Ainsi donc, l’identification des gènes de résistance aux bioagresseurs en céréales à paille par marquage a connu d’importantes avancées au cours de cette dernière décennie. Cela a conduit le GEVES, avec Arvalis, l'UFS et INRAE, à déposer deux projets de recherche CASDAR, CAP GENOPHEN et CAP PHENOGEN, afin de structurer l'utilisation du marquage moléculaire des gènes de résistance aux bioagresseurs dès l'inscription, et de proposer des scénarios combinant le phénotypage et le génotypage afin de mieux caractériser les résistances variétales. Dans ce cadre, la section CTPS « Céréales à paille » a décidé d'intégrer le marquage du gène Pch1 dans le processus d'inscription à partir de la campagne 2020-2021.

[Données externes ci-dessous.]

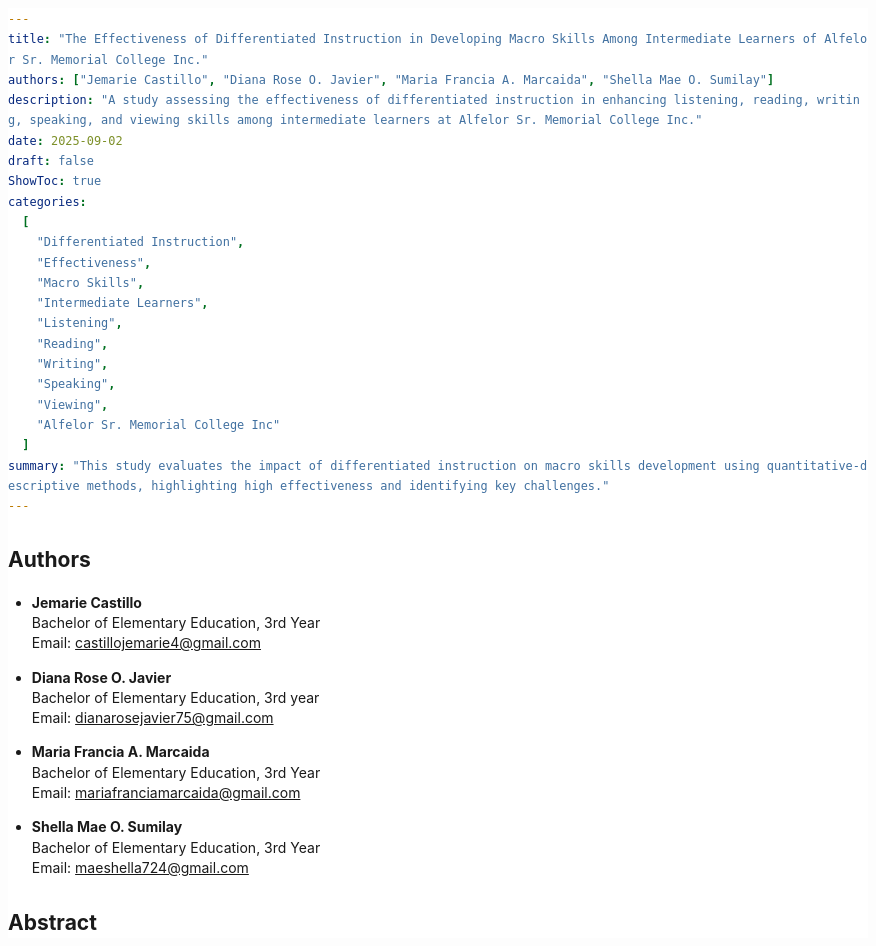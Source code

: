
 ```yaml
---
title: "The Effectiveness of Differentiated Instruction in Developing Macro Skills Among Intermediate Learners of Alfelor Sr. Memorial College Inc."
authors: ["Jemarie Castillo", "Diana Rose O. Javier", "Maria Francia A. Marcaida", "Shella Mae O. Sumilay"]
description: "A study assessing the effectiveness of differentiated instruction in enhancing listening, reading, writing, speaking, and viewing skills among intermediate learners at Alfelor Sr. Memorial College Inc."
date: 2025-09-02
draft: false
ShowToc: true
categories:
  [
    "Differentiated Instruction",
    "Effectiveness",
    "Macro Skills",
    "Intermediate Learners",
    "Listening",
    "Reading",
    "Writing",
    "Speaking",
    "Viewing",
    "Alfelor Sr. Memorial College Inc"
  ]
summary: "This study evaluates the impact of differentiated instruction on macro skills development using quantitative-descriptive methods, highlighting high effectiveness and identifying key challenges."
---
```


## Authors

- **Jemarie Castillo**  
  Bachelor of Elementary Education, 3rd Year  
  Email: castillojemarie4@gmail.com

- **Diana Rose O. Javier**  
  Bachelor of Elementary Education, 3rd year  
  Email: dianarosejavier75@gmail.com

- **Maria Francia A. Marcaida**  
  Bachelor of Elementary Education, 3rd Year  
  Email: mariafranciamarcaida@gmail.com

- **Shella Mae O. Sumilay**  
  Bachelor of Elementary Education, 3rd Year  
  Email: maeshella724@gmail.com

## Abstract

(1) Sélection assistée par marqueurs moléculaires : elle est utilisée par les sélectionneurs pour repérer rapidement des gènes grâce à un faible nombre de marqueurs moléculaires dans les descendants et ainsi identifier les meilleures lignées à garder ou à croiser entre elles.

(2) Sélection génomique : elle vise à prédire la valeur génétique de candidats à la sélection en s’appuyant sur l’ensemble des marqueurs du génome. Elle est aussi utilisée pour les caractères plus complexes impliquant plusieurs gènes (tel que la résistance au stress hydrique ou azoté).

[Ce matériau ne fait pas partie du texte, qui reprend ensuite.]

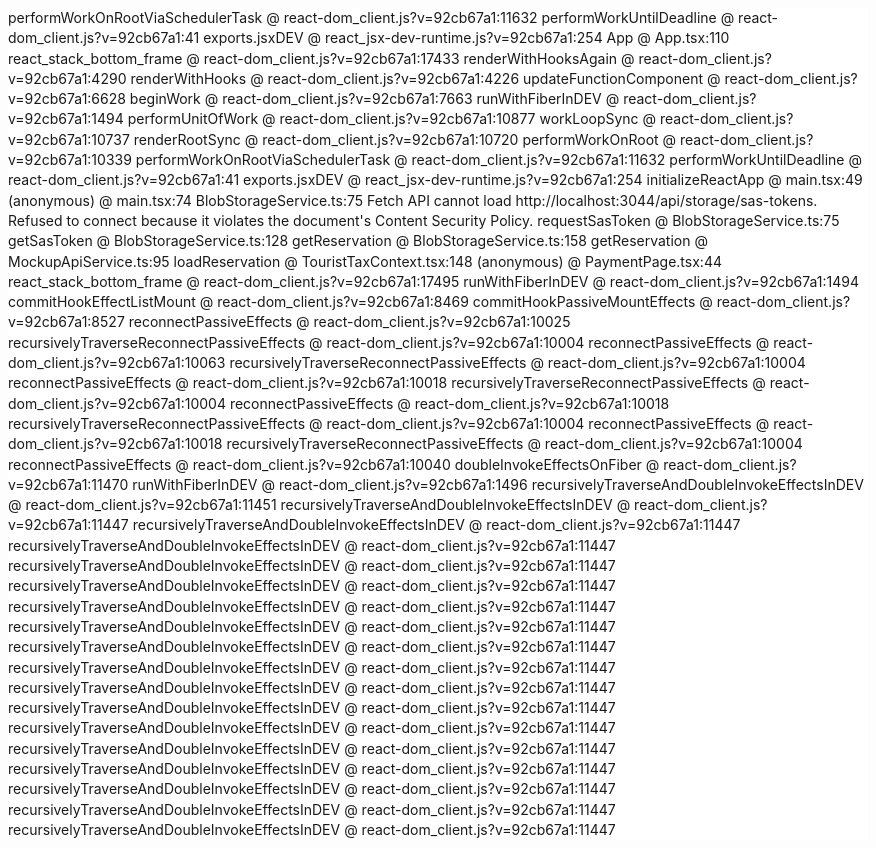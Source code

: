 performWorkOnRootViaSchedulerTask @ react-dom_client.js?v=92cb67a1:11632
performWorkUntilDeadline @ react-dom_client.js?v=92cb67a1:41
<AppRoutes>
exports.jsxDEV @ react_jsx-dev-runtime.js?v=92cb67a1:254
App @ App.tsx:110
react_stack_bottom_frame @ react-dom_client.js?v=92cb67a1:17433
renderWithHooksAgain @ react-dom_client.js?v=92cb67a1:4290
renderWithHooks @ react-dom_client.js?v=92cb67a1:4226
updateFunctionComponent @ react-dom_client.js?v=92cb67a1:6628
beginWork @ react-dom_client.js?v=92cb67a1:7663
runWithFiberInDEV @ react-dom_client.js?v=92cb67a1:1494
performUnitOfWork @ react-dom_client.js?v=92cb67a1:10877
workLoopSync @ react-dom_client.js?v=92cb67a1:10737
renderRootSync @ react-dom_client.js?v=92cb67a1:10720
performWorkOnRoot @ react-dom_client.js?v=92cb67a1:10339
performWorkOnRootViaSchedulerTask @ react-dom_client.js?v=92cb67a1:11632
performWorkUntilDeadline @ react-dom_client.js?v=92cb67a1:41
<App>
exports.jsxDEV @ react_jsx-dev-runtime.js?v=92cb67a1:254
initializeReactApp @ main.tsx:49
(anonymous) @ main.tsx:74
BlobStorageService.ts:75 Fetch API cannot load http://localhost:3044/api/storage/sas-tokens. Refused to connect because it violates the document's Content Security Policy.
requestSasToken @ BlobStorageService.ts:75
getSasToken @ BlobStorageService.ts:128
getReservation @ BlobStorageService.ts:158
getReservation @ MockupApiService.ts:95
loadReservation @ TouristTaxContext.tsx:148
(anonymous) @ PaymentPage.tsx:44
react_stack_bottom_frame @ react-dom_client.js?v=92cb67a1:17495
runWithFiberInDEV @ react-dom_client.js?v=92cb67a1:1494
commitHookEffectListMount @ react-dom_client.js?v=92cb67a1:8469
commitHookPassiveMountEffects @ react-dom_client.js?v=92cb67a1:8527
reconnectPassiveEffects @ react-dom_client.js?v=92cb67a1:10025
recursivelyTraverseReconnectPassiveEffects @ react-dom_client.js?v=92cb67a1:10004
reconnectPassiveEffects @ react-dom_client.js?v=92cb67a1:10063
recursivelyTraverseReconnectPassiveEffects @ react-dom_client.js?v=92cb67a1:10004
reconnectPassiveEffects @ react-dom_client.js?v=92cb67a1:10018
recursivelyTraverseReconnectPassiveEffects @ react-dom_client.js?v=92cb67a1:10004
reconnectPassiveEffects @ react-dom_client.js?v=92cb67a1:10018
recursivelyTraverseReconnectPassiveEffects @ react-dom_client.js?v=92cb67a1:10004
reconnectPassiveEffects @ react-dom_client.js?v=92cb67a1:10018
recursivelyTraverseReconnectPassiveEffects @ react-dom_client.js?v=92cb67a1:10004
reconnectPassiveEffects @ react-dom_client.js?v=92cb67a1:10040
doubleInvokeEffectsOnFiber @ react-dom_client.js?v=92cb67a1:11470
runWithFiberInDEV @ react-dom_client.js?v=92cb67a1:1496
recursivelyTraverseAndDoubleInvokeEffectsInDEV @ react-dom_client.js?v=92cb67a1:11451
recursivelyTraverseAndDoubleInvokeEffectsInDEV @ react-dom_client.js?v=92cb67a1:11447
recursivelyTraverseAndDoubleInvokeEffectsInDEV @ react-dom_client.js?v=92cb67a1:11447
recursivelyTraverseAndDoubleInvokeEffectsInDEV @ react-dom_client.js?v=92cb67a1:11447
recursivelyTraverseAndDoubleInvokeEffectsInDEV @ react-dom_client.js?v=92cb67a1:11447
recursivelyTraverseAndDoubleInvokeEffectsInDEV @ react-dom_client.js?v=92cb67a1:11447
recursivelyTraverseAndDoubleInvokeEffectsInDEV @ react-dom_client.js?v=92cb67a1:11447
recursivelyTraverseAndDoubleInvokeEffectsInDEV @ react-dom_client.js?v=92cb67a1:11447
recursivelyTraverseAndDoubleInvokeEffectsInDEV @ react-dom_client.js?v=92cb67a1:11447
recursivelyTraverseAndDoubleInvokeEffectsInDEV @ react-dom_client.js?v=92cb67a1:11447
recursivelyTraverseAndDoubleInvokeEffectsInDEV @ react-dom_client.js?v=92cb67a1:11447
recursivelyTraverseAndDoubleInvokeEffectsInDEV @ react-dom_client.js?v=92cb67a1:11447
recursivelyTraverseAndDoubleInvokeEffectsInDEV @ react-dom_client.js?v=92cb67a1:11447
recursivelyTraverseAndDoubleInvokeEffectsInDEV @ react-dom_client.js?v=92cb67a1:11447
recursivelyTraverseAndDoubleInvokeEffectsInDEV @ react-dom_client.js?v=92cb67a1:11447
recursivelyTraverseAndDoubleInvokeEffectsInDEV @ react-dom_client.js?v=92cb67a1:11447
recursivelyTraverseAndDoubleInvokeEffectsInDEV @ react-dom_client.js?v=92cb67a1:11447
recursivelyTraverseAndDoubleInvokeEffectsInDEV @ react-dom_client.js?v=92cb67a1:11447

Le caractère diagnostique des marqueurs peut évoluer dans le tempsAfin de diversifier les sources de résistance, les sélectionneurs utilisent régulièrement dans leurs plans de croisements des variétés dites exotiques, pouvant apporter d’autres gènes de résistance majeure à ces caractères. D’autres marqueurs devront alors être développés pour repérer ces nouvelles variétés dont la résistance repose sur un autre gène. De même il est possible qu’un de ces gènes soit un jour contourné par des souches plus virulentes. La présence du gène ne sera alors plus synonyme de comportement résistant au champ. Ce risque dépend de sa fréquence d’utilisation en culture, de son mode d’action et de la capacité d’adaptation de l’organisme phytopathogène, aussi, la performance des marqueurs doit-elle être continuellement vérifiée. C’est pourquoi le marquage moléculaire ne peut se substituer complètement à l’expérimentation au champ, y compris pour les caractères à déterminisme génétique simple.